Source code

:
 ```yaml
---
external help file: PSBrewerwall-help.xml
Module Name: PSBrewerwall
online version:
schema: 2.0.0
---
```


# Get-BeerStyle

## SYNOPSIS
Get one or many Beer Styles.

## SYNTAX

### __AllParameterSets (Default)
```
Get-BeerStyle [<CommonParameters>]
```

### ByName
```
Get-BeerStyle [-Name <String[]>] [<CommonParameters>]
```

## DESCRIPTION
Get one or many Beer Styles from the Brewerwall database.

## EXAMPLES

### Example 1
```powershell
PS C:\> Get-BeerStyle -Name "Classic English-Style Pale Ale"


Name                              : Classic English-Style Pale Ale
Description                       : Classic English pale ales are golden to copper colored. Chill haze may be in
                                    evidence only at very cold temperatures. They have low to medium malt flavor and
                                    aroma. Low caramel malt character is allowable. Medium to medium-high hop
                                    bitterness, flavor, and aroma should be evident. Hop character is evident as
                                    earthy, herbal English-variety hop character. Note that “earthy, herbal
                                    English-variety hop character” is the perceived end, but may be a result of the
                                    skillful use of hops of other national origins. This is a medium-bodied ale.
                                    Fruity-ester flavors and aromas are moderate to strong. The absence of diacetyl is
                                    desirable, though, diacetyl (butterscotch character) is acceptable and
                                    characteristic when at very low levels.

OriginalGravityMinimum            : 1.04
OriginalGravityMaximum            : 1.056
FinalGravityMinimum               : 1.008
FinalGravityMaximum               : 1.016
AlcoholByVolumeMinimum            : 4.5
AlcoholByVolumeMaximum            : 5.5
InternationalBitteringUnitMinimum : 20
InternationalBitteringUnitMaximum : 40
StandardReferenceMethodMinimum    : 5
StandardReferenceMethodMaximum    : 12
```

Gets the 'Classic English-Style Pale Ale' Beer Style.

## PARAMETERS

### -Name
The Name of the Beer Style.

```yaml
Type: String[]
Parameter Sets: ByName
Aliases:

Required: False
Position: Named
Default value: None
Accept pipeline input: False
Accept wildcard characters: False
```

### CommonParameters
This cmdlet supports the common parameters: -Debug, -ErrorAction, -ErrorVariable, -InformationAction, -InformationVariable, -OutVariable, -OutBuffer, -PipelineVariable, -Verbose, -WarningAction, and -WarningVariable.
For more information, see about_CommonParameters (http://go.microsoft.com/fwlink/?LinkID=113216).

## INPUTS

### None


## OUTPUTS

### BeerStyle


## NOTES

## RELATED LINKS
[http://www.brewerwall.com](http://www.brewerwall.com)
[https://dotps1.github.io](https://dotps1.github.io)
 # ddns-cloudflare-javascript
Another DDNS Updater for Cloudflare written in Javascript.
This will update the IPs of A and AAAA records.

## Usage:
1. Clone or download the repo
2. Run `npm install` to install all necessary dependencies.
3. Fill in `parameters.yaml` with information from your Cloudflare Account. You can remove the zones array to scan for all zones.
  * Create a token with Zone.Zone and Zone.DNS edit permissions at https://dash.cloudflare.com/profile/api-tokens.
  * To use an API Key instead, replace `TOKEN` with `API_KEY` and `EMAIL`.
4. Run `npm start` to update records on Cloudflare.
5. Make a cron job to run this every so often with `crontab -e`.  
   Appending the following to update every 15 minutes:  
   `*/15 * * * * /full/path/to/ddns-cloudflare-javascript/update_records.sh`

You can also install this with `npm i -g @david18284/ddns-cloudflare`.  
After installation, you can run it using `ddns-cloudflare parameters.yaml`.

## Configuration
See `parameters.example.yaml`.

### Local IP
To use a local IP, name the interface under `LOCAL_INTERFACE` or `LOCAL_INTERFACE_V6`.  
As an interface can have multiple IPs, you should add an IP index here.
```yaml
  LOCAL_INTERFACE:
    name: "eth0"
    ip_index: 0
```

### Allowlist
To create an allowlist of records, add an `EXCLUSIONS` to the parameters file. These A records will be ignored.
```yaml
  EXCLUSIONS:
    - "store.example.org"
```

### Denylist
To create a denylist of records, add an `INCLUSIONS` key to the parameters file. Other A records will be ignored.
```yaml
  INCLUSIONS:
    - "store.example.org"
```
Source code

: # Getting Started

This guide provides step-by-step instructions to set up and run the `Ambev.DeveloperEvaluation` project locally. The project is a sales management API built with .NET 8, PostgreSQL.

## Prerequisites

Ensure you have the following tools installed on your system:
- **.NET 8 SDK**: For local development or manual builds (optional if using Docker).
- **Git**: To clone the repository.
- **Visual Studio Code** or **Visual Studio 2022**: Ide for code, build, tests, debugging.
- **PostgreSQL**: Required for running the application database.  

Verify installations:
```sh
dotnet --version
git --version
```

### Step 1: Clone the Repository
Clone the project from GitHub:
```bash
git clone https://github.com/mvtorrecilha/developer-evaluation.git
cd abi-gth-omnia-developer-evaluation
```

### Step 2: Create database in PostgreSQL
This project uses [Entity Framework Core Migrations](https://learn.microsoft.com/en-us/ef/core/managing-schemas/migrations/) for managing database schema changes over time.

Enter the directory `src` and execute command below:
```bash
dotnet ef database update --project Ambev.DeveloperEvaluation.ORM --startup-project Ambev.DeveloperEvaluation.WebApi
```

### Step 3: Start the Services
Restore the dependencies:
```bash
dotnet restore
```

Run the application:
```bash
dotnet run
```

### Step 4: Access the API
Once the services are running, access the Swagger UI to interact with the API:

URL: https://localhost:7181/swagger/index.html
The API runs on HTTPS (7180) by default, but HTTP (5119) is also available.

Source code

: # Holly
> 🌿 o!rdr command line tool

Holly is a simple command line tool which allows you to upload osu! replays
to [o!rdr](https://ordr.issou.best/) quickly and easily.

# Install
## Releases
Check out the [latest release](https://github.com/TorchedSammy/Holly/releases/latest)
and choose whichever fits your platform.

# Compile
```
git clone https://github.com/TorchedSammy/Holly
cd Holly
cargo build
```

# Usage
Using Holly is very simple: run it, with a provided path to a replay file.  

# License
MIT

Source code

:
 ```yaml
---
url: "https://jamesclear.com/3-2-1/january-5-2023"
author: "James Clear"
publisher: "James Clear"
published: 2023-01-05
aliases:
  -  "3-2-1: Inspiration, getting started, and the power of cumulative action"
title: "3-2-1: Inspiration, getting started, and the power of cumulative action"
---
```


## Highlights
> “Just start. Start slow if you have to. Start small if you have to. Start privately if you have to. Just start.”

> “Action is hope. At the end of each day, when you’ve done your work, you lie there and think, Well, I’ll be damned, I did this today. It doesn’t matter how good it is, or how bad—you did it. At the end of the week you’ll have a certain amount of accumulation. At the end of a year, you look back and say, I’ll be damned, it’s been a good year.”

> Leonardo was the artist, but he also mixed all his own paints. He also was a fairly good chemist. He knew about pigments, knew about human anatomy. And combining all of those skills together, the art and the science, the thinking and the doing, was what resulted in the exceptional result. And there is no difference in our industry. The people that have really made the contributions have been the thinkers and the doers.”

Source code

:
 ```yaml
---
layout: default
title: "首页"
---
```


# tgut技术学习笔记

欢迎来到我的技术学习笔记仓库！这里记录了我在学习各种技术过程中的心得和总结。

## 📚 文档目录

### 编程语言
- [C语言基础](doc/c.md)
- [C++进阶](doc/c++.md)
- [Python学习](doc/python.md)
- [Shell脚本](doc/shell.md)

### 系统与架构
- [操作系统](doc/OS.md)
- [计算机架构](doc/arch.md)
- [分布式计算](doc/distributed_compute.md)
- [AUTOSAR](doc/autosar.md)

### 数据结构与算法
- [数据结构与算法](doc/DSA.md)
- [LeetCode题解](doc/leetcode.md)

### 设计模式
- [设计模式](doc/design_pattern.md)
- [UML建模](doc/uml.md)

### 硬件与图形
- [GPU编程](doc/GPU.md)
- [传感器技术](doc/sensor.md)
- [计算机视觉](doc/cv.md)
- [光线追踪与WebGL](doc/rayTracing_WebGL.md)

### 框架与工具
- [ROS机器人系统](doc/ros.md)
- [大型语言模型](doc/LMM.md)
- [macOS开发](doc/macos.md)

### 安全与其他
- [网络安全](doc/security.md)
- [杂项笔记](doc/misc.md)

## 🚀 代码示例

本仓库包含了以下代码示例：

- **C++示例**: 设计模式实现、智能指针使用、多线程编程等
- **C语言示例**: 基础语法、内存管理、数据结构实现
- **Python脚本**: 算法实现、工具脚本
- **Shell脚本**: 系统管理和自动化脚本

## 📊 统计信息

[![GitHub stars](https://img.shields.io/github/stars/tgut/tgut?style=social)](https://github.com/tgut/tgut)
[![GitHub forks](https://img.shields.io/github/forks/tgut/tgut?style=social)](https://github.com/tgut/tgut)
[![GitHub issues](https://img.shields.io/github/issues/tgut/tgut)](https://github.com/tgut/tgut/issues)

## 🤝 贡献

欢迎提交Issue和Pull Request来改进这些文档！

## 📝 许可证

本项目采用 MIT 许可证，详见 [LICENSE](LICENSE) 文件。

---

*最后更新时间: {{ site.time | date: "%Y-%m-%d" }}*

▶ Brief
Scan the preceding records for lines with the word "your". Say how many there are and nothing else.

▶ Final answer
4